:: Records for processing

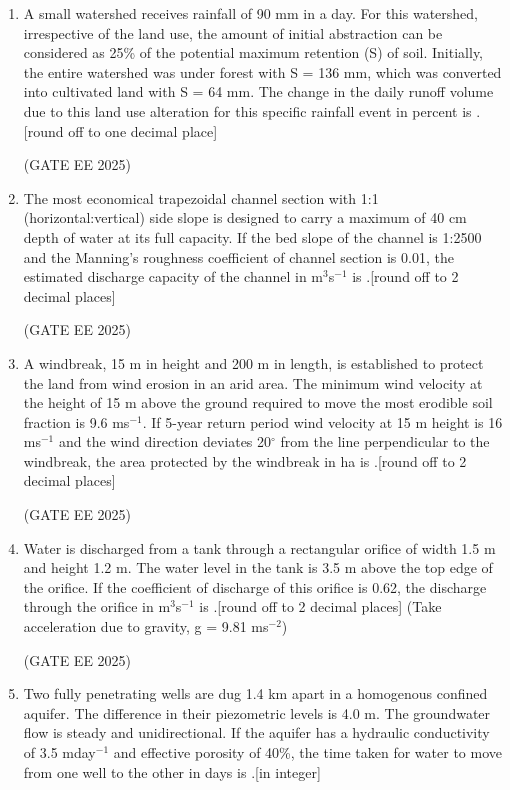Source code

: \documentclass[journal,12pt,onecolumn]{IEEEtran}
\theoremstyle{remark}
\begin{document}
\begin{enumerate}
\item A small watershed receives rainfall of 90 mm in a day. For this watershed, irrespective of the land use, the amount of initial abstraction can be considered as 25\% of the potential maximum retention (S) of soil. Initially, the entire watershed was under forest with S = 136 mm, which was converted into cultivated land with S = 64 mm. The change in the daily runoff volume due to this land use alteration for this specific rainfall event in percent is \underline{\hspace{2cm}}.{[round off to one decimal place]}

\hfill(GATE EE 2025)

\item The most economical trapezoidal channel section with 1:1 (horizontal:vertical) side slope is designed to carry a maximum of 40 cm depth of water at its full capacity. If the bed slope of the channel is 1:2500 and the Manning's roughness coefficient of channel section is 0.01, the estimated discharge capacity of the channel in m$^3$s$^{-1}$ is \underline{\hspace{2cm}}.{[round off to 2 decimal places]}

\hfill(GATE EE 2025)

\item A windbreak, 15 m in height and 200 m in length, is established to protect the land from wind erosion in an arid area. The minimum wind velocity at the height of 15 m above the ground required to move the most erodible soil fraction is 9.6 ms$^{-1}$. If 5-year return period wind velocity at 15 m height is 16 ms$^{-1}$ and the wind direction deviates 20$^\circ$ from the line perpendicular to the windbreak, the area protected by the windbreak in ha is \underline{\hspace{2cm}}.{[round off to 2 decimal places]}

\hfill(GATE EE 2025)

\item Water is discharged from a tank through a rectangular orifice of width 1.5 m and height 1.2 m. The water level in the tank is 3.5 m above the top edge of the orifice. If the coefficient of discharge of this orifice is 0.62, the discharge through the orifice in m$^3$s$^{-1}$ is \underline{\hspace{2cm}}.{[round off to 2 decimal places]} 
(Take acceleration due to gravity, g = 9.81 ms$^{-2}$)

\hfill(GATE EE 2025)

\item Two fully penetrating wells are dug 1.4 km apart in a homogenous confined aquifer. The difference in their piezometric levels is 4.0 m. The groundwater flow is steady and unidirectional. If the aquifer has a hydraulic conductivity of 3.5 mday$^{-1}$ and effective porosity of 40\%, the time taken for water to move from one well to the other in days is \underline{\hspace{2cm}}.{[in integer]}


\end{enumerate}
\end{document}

::::

* Instructions to follow: Please filter the listing down to lines that include the word "maximum".

* Solution to this task:
\item A small watershed receives rainfall of 90 mm in a day. For this watershed, irrespective of the land use, the amount of initial abstraction can be considered as 25\% of the potential maximum retention (S) of soil. Initially, the entire watershed was under forest with S = 136 mm, which was converted into cultivated land with S = 64 mm. The change in the daily runoff volume due to this land use alteration for this specific rainfall event in percent is \underline{\hspace{2cm}}.{[round off to one decimal place]}
\item The most economical trapezoidal channel section with 1:1 (horizontal:vertical) side slope is designed to carry a maximum of 40 cm depth of water at its full capacity. If the bed slope of the channel is 1:2500 and the Manning's roughness coefficient of channel section is 0.01, the estimated discharge capacity of the channel in m$^3$s$^{-1}$ is \underline{\hspace{2cm}}.{[round off to 2 decimal places]}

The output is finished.